### PROBLEM DETAILS
Restate word for word the lines of the records below, starting at the line that contains "information of HTML" and ending at the line that contains "languages. The RTL", with both of those lines included and nothing else.

### INFORMATION SHOWN

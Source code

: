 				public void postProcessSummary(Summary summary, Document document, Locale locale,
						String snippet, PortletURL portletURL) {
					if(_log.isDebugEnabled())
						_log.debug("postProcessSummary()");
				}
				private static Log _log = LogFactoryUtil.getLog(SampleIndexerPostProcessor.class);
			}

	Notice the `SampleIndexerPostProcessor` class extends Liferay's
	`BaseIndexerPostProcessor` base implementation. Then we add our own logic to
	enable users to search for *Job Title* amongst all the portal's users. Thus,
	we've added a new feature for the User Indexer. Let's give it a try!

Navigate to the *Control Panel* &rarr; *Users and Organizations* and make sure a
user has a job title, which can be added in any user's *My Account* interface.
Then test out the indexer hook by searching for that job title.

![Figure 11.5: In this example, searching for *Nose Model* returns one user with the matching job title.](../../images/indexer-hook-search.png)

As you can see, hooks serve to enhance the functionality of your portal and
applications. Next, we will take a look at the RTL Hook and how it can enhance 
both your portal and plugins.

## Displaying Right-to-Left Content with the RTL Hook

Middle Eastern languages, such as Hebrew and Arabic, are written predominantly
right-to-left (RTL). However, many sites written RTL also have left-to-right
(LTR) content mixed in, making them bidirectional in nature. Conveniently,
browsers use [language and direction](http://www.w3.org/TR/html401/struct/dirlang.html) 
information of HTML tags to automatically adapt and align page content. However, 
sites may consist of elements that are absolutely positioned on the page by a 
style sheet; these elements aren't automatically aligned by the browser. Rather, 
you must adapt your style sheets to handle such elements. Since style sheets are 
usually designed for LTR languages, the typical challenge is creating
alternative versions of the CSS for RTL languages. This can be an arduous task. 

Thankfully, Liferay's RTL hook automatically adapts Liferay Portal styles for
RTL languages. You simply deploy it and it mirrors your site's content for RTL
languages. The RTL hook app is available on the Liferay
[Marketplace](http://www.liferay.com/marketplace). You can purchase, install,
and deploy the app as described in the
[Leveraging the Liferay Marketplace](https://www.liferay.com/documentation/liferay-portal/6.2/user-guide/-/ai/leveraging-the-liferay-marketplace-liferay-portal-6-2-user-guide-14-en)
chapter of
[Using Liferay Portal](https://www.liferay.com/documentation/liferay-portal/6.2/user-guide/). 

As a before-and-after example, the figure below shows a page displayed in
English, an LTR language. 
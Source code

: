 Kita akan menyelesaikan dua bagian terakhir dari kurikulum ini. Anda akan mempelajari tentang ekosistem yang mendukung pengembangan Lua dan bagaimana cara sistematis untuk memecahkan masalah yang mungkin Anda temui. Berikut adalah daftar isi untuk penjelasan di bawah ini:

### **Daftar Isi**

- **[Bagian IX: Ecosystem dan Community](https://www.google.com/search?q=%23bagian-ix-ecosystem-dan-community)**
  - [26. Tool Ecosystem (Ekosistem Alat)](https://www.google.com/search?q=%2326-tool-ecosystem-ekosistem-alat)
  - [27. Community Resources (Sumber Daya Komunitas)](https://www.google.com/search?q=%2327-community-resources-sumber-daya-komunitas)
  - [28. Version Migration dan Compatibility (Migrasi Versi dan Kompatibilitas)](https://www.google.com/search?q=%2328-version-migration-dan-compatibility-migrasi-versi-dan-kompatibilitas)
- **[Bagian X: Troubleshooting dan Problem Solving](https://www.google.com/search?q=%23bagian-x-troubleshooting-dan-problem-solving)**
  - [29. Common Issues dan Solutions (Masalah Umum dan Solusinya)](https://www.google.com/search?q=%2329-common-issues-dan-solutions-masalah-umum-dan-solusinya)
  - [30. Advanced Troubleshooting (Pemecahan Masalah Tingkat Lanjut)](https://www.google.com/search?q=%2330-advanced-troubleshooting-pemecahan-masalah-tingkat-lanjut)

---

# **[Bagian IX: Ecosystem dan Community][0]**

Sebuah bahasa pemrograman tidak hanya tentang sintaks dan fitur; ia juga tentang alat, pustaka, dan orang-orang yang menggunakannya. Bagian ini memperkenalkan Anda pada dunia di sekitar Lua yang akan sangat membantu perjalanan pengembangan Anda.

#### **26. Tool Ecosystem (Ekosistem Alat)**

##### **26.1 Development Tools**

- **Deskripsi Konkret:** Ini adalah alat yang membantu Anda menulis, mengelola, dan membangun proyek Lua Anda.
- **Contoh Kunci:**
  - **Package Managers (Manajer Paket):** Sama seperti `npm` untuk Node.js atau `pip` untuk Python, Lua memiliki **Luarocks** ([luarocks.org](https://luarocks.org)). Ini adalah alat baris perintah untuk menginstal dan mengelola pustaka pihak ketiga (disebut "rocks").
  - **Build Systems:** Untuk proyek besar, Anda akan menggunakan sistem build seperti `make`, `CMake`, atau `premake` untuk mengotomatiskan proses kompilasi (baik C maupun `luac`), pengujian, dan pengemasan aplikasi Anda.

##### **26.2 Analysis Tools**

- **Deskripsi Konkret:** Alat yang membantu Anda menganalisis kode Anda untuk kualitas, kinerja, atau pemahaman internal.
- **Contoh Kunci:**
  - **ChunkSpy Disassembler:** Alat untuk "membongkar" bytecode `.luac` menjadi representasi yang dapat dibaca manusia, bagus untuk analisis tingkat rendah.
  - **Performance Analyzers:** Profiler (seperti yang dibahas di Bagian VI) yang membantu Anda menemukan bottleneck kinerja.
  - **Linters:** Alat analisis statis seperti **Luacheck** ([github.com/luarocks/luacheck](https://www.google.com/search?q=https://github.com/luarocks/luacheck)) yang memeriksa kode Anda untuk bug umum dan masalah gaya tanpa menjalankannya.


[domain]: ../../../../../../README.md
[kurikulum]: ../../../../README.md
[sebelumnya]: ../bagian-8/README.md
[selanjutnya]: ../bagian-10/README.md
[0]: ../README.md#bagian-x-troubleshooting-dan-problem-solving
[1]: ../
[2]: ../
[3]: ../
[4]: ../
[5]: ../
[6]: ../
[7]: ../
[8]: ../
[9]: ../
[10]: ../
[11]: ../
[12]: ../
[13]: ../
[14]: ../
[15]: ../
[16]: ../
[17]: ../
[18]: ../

### SOLUTION FOR THIS PROBLEM
information of HTML tags to automatically adapt and align page content. However, 
sites may consist of elements that are absolutely positioned on the page by a 
style sheet; these elements aren't automatically aligned by the browser. Rather, 
you must adapt your style sheets to handle such elements. Since style sheets are 
usually designed for LTR languages, the typical challenge is creating
alternative versions of the CSS for RTL languages. This can be an arduous task. 

Thankfully, Liferay's RTL hook automatically adapts Liferay Portal styles for
RTL languages. You simply deploy it and it mirrors your site's content for RTL
languages. The RTL hook app is available on the Liferay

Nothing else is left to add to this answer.